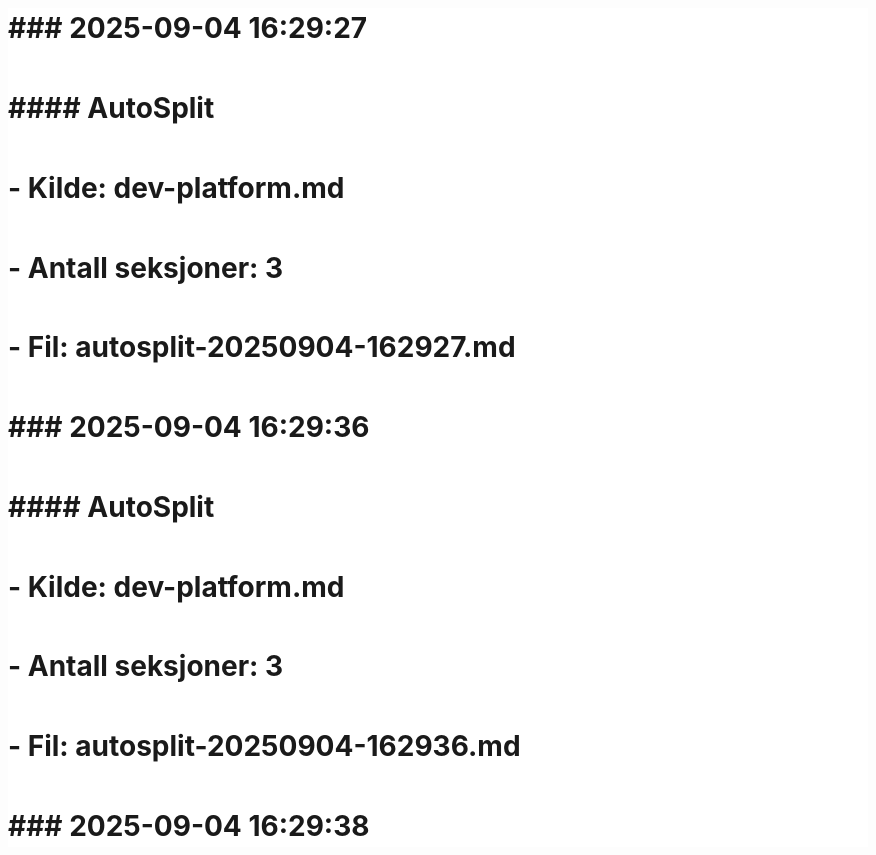 #

#

#

#

# \### 2025-09-04 16:29:27

# \#### AutoSplit

# \- Kilde: dev-platform.md

# \- Antall seksjoner: 3

# \- Fil: autosplit-20250904-162927.md

#

#

#

#

# \### 2025-09-04 16:29:36

# \#### AutoSplit

# \- Kilde: dev-platform.md

# \- Antall seksjoner: 3

# \- Fil: autosplit-20250904-162936.md

#

#

#

#

# \### 2025-09-04 16:29:38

### [Work item]
Copy each line of the records precisely and drop any images they hold.

### [Worked solution]
 #

#

#

#

# \### 2025-09-04 16:29:27

# \#### AutoSplit

# \- Kilde: dev-platform.md

# \- Antall seksjoner: 3

# \- Fil: autosplit-20250904-162927.md

#

#

#

#

# \### 2025-09-04 16:29:36

# \#### AutoSplit

# \- Kilde: dev-platform.md

# \- Antall seksjoner: 3

# \- Fil: autosplit-20250904-162936.md

#

#

#

#

# \### 2025-09-04 16:29:38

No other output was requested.